"""

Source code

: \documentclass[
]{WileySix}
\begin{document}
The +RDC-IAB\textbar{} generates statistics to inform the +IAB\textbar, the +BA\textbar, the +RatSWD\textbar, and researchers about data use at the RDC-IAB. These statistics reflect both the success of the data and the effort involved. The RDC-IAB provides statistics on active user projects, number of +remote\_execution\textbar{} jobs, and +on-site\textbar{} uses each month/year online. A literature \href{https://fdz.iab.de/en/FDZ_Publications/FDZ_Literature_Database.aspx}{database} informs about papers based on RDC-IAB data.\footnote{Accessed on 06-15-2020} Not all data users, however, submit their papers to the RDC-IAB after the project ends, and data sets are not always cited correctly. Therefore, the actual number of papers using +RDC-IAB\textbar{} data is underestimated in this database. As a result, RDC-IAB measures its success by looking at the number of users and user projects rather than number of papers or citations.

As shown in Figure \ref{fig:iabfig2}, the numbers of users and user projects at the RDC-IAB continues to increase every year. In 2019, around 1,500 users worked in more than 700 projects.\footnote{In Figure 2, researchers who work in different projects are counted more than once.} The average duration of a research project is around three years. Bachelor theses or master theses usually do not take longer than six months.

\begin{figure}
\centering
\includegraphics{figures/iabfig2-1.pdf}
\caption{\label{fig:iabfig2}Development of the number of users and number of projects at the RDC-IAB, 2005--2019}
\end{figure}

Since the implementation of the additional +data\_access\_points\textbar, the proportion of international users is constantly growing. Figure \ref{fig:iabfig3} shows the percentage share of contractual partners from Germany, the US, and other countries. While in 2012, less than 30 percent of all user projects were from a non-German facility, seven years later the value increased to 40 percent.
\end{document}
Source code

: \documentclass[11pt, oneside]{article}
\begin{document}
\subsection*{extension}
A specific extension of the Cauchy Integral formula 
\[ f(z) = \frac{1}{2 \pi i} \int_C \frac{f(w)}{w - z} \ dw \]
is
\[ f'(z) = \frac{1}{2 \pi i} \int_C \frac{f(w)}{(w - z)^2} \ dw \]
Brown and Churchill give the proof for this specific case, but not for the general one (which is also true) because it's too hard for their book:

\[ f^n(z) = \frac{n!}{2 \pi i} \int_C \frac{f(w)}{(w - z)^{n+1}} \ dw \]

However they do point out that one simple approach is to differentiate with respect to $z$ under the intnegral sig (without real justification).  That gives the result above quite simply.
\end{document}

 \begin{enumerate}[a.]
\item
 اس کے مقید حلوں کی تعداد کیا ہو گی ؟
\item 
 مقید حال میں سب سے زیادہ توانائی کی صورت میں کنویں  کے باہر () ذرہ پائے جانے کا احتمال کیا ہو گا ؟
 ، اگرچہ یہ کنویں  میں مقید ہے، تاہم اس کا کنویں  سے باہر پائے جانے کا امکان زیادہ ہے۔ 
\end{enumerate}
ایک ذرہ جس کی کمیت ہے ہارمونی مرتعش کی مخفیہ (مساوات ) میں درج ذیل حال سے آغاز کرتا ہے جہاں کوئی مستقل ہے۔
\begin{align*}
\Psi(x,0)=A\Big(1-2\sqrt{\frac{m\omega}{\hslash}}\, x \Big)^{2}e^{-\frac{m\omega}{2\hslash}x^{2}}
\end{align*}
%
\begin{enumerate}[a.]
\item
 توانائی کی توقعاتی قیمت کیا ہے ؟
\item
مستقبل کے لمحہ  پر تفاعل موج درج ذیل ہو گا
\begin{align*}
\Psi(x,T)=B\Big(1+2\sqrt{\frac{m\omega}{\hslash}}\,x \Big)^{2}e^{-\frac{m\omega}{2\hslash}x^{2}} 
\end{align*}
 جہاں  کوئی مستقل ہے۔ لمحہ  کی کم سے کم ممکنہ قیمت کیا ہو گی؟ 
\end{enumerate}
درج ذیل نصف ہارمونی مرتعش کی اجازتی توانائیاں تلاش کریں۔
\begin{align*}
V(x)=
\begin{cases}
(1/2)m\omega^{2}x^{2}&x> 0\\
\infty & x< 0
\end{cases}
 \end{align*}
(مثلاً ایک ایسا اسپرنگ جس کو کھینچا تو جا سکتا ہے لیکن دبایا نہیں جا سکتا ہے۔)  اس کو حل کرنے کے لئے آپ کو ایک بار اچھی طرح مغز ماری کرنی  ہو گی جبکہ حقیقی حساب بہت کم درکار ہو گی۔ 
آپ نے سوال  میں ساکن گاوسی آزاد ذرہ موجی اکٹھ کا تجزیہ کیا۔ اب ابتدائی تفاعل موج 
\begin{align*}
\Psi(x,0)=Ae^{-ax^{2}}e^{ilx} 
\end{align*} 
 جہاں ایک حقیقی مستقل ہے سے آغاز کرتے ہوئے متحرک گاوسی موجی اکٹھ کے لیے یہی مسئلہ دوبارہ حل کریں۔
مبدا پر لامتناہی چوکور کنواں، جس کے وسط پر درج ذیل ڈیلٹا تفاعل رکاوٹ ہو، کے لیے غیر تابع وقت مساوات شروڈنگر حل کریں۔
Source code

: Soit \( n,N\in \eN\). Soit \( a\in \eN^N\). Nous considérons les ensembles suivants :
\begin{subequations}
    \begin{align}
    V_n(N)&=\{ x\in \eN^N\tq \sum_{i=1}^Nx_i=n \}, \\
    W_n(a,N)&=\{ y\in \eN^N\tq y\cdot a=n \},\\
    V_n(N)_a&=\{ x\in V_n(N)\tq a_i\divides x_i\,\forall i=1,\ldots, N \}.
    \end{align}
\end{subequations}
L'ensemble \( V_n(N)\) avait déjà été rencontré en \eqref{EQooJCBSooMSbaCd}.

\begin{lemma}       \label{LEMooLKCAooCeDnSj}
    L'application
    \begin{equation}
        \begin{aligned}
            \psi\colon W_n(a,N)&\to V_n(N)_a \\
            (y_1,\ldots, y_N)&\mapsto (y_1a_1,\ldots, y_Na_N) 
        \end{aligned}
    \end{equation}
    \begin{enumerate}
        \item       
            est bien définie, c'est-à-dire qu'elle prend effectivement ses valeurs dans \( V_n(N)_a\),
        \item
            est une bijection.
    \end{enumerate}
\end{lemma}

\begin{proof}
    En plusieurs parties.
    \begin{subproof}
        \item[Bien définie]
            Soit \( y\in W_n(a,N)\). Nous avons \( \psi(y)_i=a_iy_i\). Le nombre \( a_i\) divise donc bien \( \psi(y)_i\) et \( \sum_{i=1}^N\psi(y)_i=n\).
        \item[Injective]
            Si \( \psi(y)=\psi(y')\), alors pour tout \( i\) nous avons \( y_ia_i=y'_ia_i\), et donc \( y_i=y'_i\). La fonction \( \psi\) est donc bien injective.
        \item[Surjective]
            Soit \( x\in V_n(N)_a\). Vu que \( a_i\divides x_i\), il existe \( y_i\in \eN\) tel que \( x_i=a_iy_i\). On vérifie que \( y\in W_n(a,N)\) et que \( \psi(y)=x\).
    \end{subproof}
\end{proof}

"""
"""

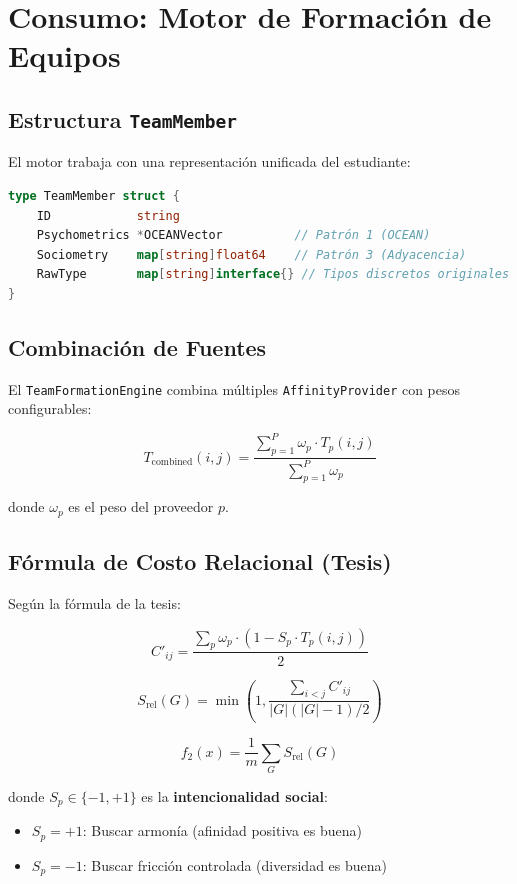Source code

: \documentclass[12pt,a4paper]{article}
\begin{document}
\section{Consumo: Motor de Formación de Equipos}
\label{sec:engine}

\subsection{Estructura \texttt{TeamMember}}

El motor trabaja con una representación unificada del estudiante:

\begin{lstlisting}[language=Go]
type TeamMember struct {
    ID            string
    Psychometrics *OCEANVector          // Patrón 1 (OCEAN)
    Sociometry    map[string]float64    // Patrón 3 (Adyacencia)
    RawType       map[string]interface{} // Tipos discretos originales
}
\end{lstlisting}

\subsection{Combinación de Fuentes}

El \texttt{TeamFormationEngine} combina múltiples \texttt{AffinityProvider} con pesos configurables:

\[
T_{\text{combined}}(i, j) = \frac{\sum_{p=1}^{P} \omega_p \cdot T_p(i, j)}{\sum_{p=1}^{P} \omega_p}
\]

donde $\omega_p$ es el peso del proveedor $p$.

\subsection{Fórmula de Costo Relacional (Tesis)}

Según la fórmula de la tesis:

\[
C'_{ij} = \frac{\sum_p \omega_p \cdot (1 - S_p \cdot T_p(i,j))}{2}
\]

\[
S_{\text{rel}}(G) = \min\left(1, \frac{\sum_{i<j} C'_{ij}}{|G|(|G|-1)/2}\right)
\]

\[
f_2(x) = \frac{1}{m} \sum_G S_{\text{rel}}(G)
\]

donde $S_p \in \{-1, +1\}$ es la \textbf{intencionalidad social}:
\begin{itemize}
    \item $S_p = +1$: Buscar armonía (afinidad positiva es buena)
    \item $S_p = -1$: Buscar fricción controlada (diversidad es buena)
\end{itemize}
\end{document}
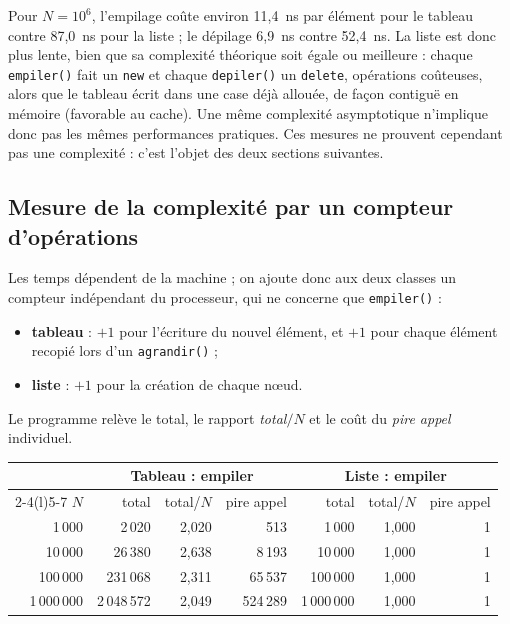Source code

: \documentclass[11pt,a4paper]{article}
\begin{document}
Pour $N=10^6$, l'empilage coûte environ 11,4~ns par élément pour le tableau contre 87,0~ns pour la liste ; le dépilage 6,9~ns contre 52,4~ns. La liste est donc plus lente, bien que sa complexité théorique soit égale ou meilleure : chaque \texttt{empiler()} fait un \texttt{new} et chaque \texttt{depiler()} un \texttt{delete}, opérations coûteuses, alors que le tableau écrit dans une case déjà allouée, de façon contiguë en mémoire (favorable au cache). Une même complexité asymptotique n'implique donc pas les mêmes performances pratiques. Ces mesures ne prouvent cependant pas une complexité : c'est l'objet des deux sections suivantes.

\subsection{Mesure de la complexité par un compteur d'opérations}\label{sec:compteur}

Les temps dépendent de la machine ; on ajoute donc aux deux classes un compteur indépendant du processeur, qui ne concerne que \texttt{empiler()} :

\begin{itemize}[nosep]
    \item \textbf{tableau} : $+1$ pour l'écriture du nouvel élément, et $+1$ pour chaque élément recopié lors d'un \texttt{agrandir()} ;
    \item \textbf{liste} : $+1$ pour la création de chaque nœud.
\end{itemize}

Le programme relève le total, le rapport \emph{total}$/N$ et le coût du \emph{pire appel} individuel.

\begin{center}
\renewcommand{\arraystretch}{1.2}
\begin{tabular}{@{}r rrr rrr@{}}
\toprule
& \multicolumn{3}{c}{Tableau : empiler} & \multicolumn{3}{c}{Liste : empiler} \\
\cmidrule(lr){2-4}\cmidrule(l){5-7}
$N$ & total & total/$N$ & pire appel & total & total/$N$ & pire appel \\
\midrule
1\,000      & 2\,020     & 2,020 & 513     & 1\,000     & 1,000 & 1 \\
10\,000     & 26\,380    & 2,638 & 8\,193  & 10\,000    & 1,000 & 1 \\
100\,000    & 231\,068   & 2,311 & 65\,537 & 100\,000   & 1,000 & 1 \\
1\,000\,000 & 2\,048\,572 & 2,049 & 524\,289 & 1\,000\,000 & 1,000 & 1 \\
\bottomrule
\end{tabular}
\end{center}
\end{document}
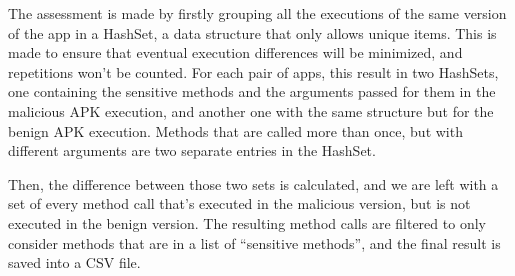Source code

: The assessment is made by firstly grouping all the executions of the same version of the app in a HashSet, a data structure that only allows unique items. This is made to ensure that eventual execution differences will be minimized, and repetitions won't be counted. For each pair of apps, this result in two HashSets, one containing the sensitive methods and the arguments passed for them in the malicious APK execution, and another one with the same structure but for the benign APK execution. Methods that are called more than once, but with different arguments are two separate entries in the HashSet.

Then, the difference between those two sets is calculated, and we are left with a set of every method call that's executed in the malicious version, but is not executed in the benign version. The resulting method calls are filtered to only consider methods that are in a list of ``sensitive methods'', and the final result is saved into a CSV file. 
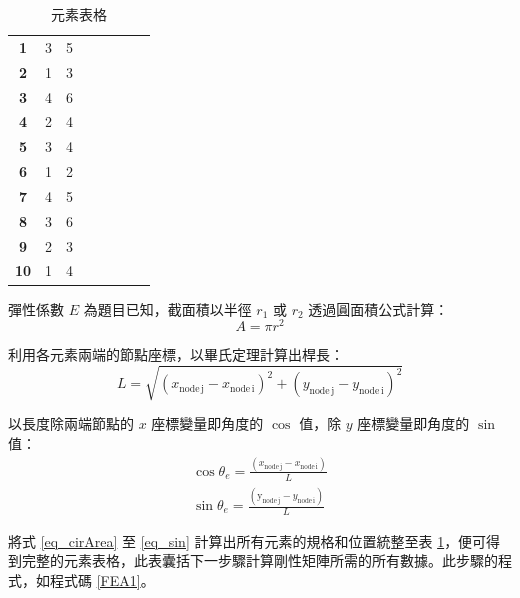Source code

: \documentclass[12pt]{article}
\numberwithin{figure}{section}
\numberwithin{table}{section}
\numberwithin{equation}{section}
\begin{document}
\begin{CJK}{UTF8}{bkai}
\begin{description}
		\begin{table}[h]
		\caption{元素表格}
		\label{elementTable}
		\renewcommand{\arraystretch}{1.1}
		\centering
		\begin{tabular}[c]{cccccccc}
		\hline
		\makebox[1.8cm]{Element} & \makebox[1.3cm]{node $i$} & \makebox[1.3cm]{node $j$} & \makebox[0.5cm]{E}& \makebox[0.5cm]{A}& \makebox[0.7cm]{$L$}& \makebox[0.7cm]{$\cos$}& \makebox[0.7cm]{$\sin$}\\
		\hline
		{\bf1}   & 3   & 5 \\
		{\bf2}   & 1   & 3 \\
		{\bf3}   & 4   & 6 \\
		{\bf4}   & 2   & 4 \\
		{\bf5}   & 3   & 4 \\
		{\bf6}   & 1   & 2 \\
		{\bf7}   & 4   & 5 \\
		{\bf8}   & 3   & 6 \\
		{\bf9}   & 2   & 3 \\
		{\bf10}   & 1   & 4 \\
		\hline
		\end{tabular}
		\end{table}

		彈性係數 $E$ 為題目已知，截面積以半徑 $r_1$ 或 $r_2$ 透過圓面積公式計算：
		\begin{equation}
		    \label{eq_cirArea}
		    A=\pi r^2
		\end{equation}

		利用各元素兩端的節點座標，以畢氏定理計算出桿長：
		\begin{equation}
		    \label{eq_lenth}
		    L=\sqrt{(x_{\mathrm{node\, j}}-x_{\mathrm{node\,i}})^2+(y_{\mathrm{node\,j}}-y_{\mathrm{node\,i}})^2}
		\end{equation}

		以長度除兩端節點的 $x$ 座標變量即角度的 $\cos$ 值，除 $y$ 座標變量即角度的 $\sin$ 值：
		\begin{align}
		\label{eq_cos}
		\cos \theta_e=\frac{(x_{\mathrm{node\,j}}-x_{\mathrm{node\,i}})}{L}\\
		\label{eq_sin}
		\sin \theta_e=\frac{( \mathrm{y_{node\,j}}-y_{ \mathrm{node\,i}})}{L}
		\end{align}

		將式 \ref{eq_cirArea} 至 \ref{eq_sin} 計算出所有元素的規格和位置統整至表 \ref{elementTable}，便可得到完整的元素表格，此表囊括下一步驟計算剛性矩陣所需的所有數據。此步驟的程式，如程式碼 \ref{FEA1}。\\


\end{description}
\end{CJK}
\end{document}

"""
"""

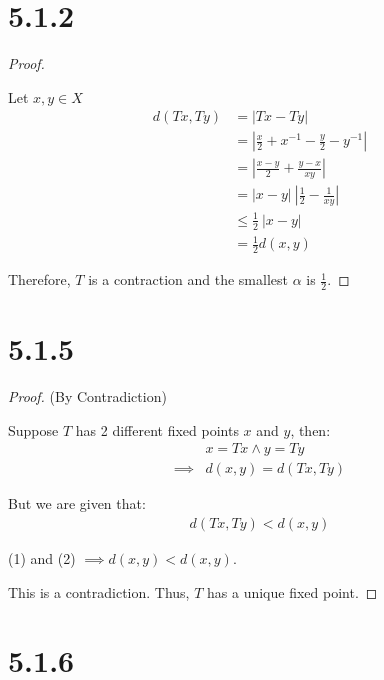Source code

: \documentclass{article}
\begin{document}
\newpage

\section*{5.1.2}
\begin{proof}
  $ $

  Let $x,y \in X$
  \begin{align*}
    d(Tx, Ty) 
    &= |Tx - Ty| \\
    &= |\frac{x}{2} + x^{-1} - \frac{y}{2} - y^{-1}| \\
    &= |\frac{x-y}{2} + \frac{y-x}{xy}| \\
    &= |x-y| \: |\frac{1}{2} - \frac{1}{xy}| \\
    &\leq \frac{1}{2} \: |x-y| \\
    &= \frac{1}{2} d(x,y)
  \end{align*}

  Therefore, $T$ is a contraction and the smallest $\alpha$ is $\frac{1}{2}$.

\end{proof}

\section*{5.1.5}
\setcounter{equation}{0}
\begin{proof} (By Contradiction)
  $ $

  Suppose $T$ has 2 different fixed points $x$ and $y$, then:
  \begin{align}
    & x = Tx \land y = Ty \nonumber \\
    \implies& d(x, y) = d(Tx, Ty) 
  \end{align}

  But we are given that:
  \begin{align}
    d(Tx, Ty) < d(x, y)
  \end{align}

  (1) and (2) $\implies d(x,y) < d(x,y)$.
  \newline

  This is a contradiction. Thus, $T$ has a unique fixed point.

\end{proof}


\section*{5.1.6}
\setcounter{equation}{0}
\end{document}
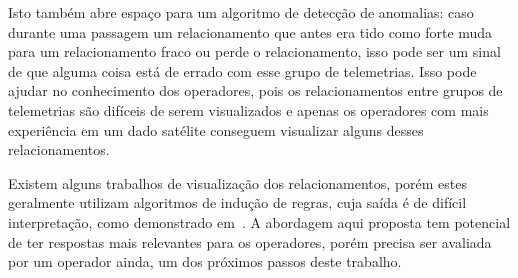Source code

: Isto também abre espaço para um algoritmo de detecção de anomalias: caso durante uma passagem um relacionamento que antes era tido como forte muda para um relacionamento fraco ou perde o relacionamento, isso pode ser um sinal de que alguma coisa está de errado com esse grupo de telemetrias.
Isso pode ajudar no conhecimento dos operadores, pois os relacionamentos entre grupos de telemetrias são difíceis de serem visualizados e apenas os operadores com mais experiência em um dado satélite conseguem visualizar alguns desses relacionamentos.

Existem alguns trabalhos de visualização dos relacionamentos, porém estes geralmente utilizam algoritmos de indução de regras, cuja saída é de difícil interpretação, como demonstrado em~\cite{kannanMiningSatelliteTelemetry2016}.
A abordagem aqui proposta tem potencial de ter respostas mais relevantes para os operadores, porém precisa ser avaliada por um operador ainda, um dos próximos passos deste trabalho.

"""

### WHAT THE TASK REQUIRES:
Pull out the lines above in which the word "قیمت" appears.

### THE COMPLETED TASK:
 توانائی کی توقعاتی قیمت کیا ہے ؟
 جہاں  کوئی مستقل ہے۔ لمحہ  کی کم سے کم ممکنہ قیمت کیا ہو گی؟ 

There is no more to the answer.